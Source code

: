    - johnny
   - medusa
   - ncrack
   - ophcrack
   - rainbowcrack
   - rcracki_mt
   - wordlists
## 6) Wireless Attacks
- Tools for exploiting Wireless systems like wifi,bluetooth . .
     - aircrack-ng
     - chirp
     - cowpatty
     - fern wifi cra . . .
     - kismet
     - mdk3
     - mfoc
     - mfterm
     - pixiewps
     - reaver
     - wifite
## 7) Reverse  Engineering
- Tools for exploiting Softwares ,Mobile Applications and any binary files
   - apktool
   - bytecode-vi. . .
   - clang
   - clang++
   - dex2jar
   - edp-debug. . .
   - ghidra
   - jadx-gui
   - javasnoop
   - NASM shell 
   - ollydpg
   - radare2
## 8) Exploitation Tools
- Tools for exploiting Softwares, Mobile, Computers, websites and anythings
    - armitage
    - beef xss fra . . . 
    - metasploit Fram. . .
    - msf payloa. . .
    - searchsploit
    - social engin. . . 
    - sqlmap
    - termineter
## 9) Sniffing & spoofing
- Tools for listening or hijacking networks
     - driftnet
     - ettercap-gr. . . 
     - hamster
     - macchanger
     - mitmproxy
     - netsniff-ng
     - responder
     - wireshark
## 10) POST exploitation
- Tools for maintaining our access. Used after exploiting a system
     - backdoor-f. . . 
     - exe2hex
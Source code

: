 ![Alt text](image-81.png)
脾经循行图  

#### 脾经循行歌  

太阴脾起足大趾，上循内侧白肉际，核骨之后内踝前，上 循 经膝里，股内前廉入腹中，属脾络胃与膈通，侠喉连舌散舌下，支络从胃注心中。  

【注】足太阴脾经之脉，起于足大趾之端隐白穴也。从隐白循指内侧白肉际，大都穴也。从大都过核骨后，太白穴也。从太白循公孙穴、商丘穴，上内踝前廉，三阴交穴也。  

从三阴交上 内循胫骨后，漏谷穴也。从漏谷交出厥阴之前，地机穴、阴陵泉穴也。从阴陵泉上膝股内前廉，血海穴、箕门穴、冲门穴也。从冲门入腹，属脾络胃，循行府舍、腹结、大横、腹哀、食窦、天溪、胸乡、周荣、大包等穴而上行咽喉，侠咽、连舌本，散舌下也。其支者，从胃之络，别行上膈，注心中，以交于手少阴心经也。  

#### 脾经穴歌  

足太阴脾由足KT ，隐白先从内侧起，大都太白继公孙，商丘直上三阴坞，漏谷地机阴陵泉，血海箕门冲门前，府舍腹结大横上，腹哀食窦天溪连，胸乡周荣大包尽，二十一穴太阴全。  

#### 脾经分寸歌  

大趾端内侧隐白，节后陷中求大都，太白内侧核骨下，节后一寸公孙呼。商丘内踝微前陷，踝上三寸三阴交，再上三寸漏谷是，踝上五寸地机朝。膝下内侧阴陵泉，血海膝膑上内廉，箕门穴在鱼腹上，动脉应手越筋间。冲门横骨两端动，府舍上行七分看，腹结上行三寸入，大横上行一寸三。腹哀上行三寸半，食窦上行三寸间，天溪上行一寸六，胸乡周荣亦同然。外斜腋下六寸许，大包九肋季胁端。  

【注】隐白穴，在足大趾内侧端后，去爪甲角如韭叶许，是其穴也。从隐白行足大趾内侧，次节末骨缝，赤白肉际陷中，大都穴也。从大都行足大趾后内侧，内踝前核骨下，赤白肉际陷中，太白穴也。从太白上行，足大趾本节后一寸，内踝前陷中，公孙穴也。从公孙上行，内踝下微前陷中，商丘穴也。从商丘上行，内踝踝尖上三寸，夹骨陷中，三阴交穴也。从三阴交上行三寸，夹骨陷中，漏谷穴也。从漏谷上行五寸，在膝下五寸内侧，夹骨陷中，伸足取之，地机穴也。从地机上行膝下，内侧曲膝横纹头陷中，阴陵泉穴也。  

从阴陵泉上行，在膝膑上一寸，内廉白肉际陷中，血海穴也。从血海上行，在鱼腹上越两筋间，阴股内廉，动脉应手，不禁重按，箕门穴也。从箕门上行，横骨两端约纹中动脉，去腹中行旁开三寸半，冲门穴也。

Work order: All that should appear in the response is the run of lines from the first line of the entries through the line containing "## 10) POST exploitation", copied exactly.

Finished task:
Source code

:    - johnny
   - medusa
   - ncrack
   - ophcrack
   - rainbowcrack
   - rcracki_mt
   - wordlists
## 6) Wireless Attacks
- Tools for exploiting Wireless systems like wifi,bluetooth . .
     - aircrack-ng
     - chirp
     - cowpatty
     - fern wifi cra . . .
     - kismet
     - mdk3
     - mfoc
     - mfterm
     - pixiewps
     - reaver
     - wifite
## 7) Reverse  Engineering
- Tools for exploiting Softwares ,Mobile Applications and any binary files
   - apktool
   - bytecode-vi. . .
   - clang
   - clang++
   - dex2jar
   - edp-debug. . .
   - ghidra
   - jadx-gui
   - javasnoop
   - NASM shell 
   - ollydpg
   - radare2
## 8) Exploitation Tools
- Tools for exploiting Softwares, Mobile, Computers, websites and anythings
    - armitage
    - beef xss fra . . . 
    - metasploit Fram. . .
    - msf payloa. . .
    - searchsploit
    - social engin. . . 
    - sqlmap
    - termineter
## 9) Sniffing & spoofing
- Tools for listening or hijacking networks
     - driftnet
     - ettercap-gr. . . 
     - hamster
     - macchanger
     - mitmproxy
     - netsniff-ng
     - responder
     - wireshark
## 10) POST exploitation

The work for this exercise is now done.